A Crash Course in the History of NZ Music!

Next month is New Zealand music month.

I’m sure you’ve all heard of Lorde and possibly Kimbra, they are New Zealand’s self-proclaimed pop princesses but this is just the tip of NZ music’s iceberg. There are many other Kiwi musical greats that have come before them. This here, is your crash course in the history of NZ music.

New Zealand’s age and geographical location has a big impact on what New Zealand music is. We are too young to have a folk history and too far away that that International artists don’t often visit our shores; we only get around 2-3 big acts a year. Our music history is therefore based off international trends being adapted by local artists.
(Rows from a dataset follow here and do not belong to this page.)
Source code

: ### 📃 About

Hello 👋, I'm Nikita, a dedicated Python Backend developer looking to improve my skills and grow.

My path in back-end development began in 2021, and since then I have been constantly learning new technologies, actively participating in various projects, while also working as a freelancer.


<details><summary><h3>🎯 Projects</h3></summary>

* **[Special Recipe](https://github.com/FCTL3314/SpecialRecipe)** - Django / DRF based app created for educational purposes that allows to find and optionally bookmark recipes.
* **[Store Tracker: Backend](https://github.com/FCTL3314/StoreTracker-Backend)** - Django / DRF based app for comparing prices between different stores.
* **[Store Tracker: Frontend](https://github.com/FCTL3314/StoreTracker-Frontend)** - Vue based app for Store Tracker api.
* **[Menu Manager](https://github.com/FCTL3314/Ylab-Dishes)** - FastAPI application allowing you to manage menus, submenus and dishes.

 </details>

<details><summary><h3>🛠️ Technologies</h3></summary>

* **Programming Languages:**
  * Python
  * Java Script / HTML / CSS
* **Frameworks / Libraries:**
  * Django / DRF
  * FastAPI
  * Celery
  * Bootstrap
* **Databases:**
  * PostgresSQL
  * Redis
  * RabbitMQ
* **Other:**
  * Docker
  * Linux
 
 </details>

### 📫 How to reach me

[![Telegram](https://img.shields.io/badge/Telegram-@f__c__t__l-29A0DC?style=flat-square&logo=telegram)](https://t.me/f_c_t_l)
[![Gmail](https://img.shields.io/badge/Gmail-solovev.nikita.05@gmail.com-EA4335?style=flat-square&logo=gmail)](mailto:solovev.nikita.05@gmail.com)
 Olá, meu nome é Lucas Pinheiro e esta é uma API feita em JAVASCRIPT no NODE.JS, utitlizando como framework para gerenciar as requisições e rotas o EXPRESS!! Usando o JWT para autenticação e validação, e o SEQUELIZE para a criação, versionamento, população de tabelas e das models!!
New Zealand’s first pop song was Blue Smoke in the 1950s. The first North American popular music that reached the shores of NZ was from Hawaii, and you can definitely hear the Hawaiian influence in this song.

Moving on to the 1960s, we had Ray Columbus and the Invaders with their hit She’s a mod, our answer to the early British Invasion. We even had a Wanganui Elvis, aka Johnny Devlin.

In the late 1970s, Herbs was formed and went on to become pioneers for the Pacific reggae sound. During the latter half of the 1970s, NZ started to see an emergence of a local punk rock scene and in the early 1980s, NZ music was changed forever with the establishment of Flying Nun Records in Christchurch. Flying Nun released a number of influential bands including The Clean, The Verlaines, The Bats, King Loser, Straight Jacket Fits, and The Chills who are a big inspiration to a lot of Californian bands such as Jay Retard, Ty Segall, and Wavves.

Around the same time, bands such as Split Enz, Th’Dudes, Dragon, and Hello Sailor were gaining chart success in NZ and other parts of the world. The members of Split Enz then went on to form Crowded House, one of NZ’s most successful bands. Another ex-Split Enz member formed The Swingers, who released Counting the Beat in 1981.

In 1984, one of New Zealand’s biggest pop hits was released; it is called Poi E and is sung entirely in Maori, a NZ first. In 1988, Dave Dobbyn (member of Th’ Dudes) and Herbs released Slice of Heaven, a song you are guaranteed to hear at any NZ sports game.

Then we have the sad story of Darcy Clay, a troubled musician who released one album of great songs including Jesus I was evil. In 1995, OMC release How Bizarre, a very catchy pop tune that all Kiwis know. This song topped the charts in six countries and peaked at number two on the United States’ Billboard Top 100.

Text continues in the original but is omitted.